Top of Supplied data

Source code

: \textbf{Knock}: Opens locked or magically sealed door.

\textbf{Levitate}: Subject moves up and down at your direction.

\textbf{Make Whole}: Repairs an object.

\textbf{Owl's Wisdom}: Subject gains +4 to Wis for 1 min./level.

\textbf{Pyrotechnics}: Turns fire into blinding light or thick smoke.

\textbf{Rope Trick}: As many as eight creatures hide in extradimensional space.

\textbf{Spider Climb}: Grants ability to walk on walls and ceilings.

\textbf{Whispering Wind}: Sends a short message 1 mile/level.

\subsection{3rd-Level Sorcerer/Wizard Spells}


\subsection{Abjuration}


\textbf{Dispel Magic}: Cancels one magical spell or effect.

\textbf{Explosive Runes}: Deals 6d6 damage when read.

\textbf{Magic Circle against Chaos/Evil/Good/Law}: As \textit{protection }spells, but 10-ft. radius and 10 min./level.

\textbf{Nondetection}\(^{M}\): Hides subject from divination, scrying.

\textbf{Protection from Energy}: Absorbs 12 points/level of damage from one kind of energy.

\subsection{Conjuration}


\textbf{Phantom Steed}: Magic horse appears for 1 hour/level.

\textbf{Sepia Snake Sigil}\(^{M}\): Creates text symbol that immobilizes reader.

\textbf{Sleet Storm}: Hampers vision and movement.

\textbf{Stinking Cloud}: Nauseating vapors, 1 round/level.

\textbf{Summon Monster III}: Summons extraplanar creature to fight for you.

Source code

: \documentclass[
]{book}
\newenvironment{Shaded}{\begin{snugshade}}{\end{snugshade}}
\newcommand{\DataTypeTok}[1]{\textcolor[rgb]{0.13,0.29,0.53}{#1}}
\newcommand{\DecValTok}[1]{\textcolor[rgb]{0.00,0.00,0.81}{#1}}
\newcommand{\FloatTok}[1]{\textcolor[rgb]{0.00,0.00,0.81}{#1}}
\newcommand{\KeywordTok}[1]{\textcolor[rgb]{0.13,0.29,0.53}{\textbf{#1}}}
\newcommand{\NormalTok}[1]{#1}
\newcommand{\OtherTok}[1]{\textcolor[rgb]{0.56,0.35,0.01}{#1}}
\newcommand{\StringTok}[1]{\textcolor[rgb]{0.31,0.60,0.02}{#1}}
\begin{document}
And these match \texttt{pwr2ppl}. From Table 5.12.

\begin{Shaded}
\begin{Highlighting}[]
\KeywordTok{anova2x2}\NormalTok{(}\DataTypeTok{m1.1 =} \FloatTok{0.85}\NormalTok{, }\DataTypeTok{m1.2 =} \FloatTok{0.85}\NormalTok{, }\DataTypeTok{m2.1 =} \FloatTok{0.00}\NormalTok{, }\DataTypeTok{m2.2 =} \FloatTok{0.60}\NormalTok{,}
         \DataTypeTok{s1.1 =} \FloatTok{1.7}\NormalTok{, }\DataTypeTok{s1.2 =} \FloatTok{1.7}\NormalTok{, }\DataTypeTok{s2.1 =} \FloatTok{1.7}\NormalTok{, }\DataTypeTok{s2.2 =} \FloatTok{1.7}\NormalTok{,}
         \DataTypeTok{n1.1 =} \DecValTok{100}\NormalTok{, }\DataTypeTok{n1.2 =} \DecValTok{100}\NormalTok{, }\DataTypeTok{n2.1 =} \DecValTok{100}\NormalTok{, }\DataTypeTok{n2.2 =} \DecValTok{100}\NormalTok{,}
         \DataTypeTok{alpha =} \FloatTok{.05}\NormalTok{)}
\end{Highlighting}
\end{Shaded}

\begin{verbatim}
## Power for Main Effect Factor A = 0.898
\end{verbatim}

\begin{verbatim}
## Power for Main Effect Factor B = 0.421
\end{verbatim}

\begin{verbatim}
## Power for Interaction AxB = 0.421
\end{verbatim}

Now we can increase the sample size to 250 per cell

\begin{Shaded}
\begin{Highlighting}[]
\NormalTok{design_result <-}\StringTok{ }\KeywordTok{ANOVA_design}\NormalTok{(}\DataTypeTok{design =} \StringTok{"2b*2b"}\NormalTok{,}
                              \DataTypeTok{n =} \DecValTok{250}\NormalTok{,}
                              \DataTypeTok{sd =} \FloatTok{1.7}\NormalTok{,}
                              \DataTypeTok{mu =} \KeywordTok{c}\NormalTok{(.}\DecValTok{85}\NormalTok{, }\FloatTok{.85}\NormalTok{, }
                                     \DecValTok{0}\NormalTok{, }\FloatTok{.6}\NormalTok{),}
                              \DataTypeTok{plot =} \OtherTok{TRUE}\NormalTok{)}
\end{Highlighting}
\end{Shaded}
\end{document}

Bottom of Supplied data

What is being asked —
Check the lines above and copy each one that includes "Power".

Problem solution —
## Power for Main Effect Factor A = 0.898
## Power for Main Effect Factor B = 0.421
## Power for Interaction AxB = 0.421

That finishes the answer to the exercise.